Coordination came at a premium, especially early on, social workers say.
“At first, things were changing hour-by-hour, day-by-day,” said Karissa Canfield, who helped create a manual for colleagues in social work who were suddenly providing hands-on services that were quite different from simply managing care.
“We needed a place to keep track of things, and to make the transition from one set of responsibilities to another as smooth as possible,” said Canfield, who works for Michigan Medicine.
“When you are pulling social workers from one department and putting them in another, the work is a little different than what was usually done.”
It also happened in an utterly different environment, in which social workers used to face-to-face contact suddenly had no expressions or body language to help them discern situations.
“We are always looking for cues, whether it be verbal or nonverbal,” Canfield said. “In many cases, our situations took all the nonverbal right out of it.
“And things were changing so rapidly, we were doing the best we could, while minute-by-minute changing what our focus was.”
Because so much of it was new, the emphasis was on improvisation.
Audrey Houttekier, a social work manager for Michigan Medicine, said that while disaster mental health is something in which social workers are widely trained, not all workers have the same abilities or preparation.
“But the challenge to us (at University Hospital) was that the entire institution was operating under crisis,” she said. “We had to focus on areas in which people were the most talented, and capable at the volume of care we were anticipating.

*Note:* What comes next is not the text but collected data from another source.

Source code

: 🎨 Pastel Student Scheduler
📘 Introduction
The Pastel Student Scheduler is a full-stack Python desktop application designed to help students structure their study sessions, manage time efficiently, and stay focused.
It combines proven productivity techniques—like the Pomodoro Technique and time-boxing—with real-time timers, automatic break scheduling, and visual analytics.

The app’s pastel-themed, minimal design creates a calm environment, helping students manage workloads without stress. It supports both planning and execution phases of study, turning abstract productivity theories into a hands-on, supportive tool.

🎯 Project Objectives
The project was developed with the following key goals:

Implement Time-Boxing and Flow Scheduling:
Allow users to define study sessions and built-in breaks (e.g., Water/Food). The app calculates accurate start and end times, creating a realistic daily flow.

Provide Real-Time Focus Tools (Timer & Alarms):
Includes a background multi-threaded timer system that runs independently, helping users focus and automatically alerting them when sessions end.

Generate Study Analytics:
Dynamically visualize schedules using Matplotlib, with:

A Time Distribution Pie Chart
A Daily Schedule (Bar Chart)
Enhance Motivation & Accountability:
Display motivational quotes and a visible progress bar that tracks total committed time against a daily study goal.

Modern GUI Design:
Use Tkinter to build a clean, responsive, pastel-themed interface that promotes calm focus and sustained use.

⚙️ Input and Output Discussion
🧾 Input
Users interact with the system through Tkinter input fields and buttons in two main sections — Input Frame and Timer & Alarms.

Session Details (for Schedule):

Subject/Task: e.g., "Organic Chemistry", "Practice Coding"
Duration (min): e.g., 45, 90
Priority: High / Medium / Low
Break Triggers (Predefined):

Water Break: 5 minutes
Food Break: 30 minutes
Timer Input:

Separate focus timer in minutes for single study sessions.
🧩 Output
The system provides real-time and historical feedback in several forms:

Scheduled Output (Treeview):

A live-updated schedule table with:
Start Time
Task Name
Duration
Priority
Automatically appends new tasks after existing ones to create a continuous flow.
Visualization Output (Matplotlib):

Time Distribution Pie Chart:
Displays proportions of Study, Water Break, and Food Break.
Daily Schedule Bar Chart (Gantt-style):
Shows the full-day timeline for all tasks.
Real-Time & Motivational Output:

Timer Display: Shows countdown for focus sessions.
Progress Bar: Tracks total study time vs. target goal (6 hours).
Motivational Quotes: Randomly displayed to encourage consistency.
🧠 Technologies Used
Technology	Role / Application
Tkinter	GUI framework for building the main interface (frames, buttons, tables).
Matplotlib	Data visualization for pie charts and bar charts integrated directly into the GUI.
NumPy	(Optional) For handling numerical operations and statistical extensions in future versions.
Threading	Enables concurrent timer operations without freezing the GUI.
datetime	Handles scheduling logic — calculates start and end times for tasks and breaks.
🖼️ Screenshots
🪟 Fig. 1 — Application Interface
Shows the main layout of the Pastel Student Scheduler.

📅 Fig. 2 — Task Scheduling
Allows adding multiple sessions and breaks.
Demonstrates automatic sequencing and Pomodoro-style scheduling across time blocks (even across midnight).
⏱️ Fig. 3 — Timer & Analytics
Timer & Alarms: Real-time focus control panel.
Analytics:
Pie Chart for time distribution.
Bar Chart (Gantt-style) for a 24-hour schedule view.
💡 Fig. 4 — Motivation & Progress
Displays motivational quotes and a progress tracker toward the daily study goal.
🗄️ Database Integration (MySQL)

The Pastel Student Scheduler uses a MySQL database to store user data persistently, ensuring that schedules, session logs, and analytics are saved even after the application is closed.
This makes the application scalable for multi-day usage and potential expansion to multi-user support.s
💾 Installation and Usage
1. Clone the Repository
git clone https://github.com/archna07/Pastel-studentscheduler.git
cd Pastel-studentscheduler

“We had to figure out where our strengths were, very quickly, and get our team organized where we could target them purposefully.”
Gariann Brock, also a social work administrator at Michigan Medicine, said the response to the pandemic has been a challenge and involved a lot of hard work.
“I’m not sure excitement is a proper word,” Brock said.
“Your main goal was to make sure we were delivering services to everyone consistent with the goals of institution and to have the right skill sets where they needed to be, while also connecting families and patients to the right services in the community.”